Tomi Davies, President of African Business Angel Network (ABAN), a pan-African association that promotes the culture of angel investing on the continent, recently shared strategies that will help new angel investors seeking to invest in African tech start-ups.
Educate yourself personally
To make any successful investment requires a lot of information. Hence, the importance of education cannot be overemphasised for any potential angel investor. Davies says there is a lot to learn at every process of angel investing such as “evaluating entrepreneurs and assessing pitches, carrying out due diligence, valuation, setting your expectations for an investment round, term sheets and deal negotiations all the way through to managing your startup portfolio and exiting.”
Investors do not need to worry as there are loads of learning materials available and people willing to share their knowledge.
Other opportunities exist outside technology
Technology is yet to penetrate the rest of the continent, hence an angel investor may not be able to see all the potential if he or she is strictly looking for technology services for investment. Other opportunities exist that may not necessarily be connected with technology.
Spend less time analysing deals
Davies says too much time spent on a deal can lead to indecision and the risk of missing other “fantastic prospects.”
“Your focus should be on how comfortable you are with the start-ups leadership team and their ability to deliver the results you expect,” he says. “Studies continually show that the three keys to startup success are team, team, team.”

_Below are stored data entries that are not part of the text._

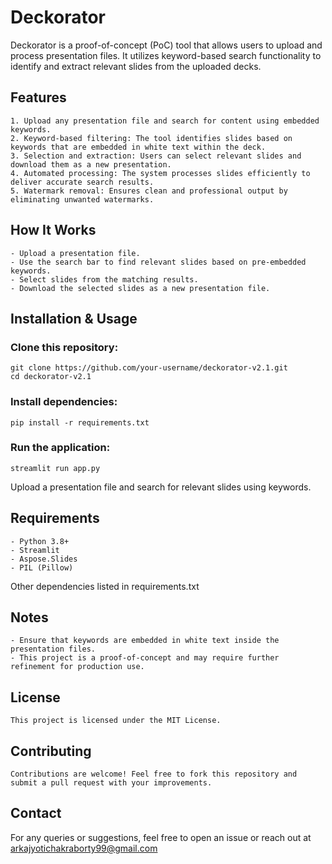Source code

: # Deckorator
  Deckorator is a proof-of-concept (PoC) tool that allows users to upload and process presentation files. It utilizes keyword-based search functionality to identify and extract relevant slides from the uploaded decks.
  ## Features

    1. Upload any presentation file and search for content using embedded keywords.
    2. Keyword-based filtering: The tool identifies slides based on keywords that are embedded in white text within the deck.
    3. Selection and extraction: Users can select relevant slides and download them as a new presentation.
    4. Automated processing: The system processes slides efficiently to deliver accurate search results.
    5. Watermark removal: Ensures clean and professional output by eliminating unwanted watermarks.

  ## How It Works

    - Upload a presentation file.
    - Use the search bar to find relevant slides based on pre-embedded keywords.
    - Select slides from the matching results.
    - Download the selected slides as a new presentation file.

  ## Installation & Usage

  ### Clone this repository:

    git clone https://github.com/your-username/deckorator-v2.1.git
    cd deckorator-v2.1

  ### Install dependencies:

    pip install -r requirements.txt

  ###  Run the application:

    streamlit run app.py
  Upload a presentation file and search for relevant slides using keywords.

  ## Requirements

    - Python 3.8+
    - Streamlit
    - Aspose.Slides
    - PIL (Pillow)
  Other dependencies listed in requirements.txt

  ## Notes

    - Ensure that keywords are embedded in white text inside the presentation files.
    - This project is a proof-of-concept and may require further refinement for production use.

  ## License

    This project is licensed under the MIT License.

  ## Contributing
    Contributions are welcome! Feel free to fork this repository and submit a pull request with your improvements.

  ## Contact

  For any queries or suggestions, feel free to open an issue or reach out at arkajyotichakraborty99@gmail.com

Do not let government disinterest deter you
The authorities in Nigeria and in most parts of the continent are very slow to intervene financially in the growth of small businesses. As a result, most small businesses operate without expecting some form of help from the government. However, the government may start to respond once the company has made measurable level of success.
“A key aspect of Angel investing in Africa is about accept responsibility for this gap in support and providing it to your start-ups when and where required,” Davies says.
Think long term and exit
It is important to think of your investment as a long term adventure but equally critical to consider an exit strategy. Davies describes start-ups in Africa as “gazelles that yield 20 percent month on month growth year after year, not Unicorns.” Investors should never underestimate the amount of follow up and future capital their startup will need.
“Always be thinking about the next round,” he says.
Don’t go it alone
Never undermine the power of local co-investors, especially if they belong to groups, syndicates or networks as investment collaborators. These individuals can provide you with guidance on where to find good venture opportunity and help monitor and evaluate post-funding.
“Join a group, syndicate or network yourself – hunting in packs is always much better as you alone cannot hear, see or know it all,” Davies says.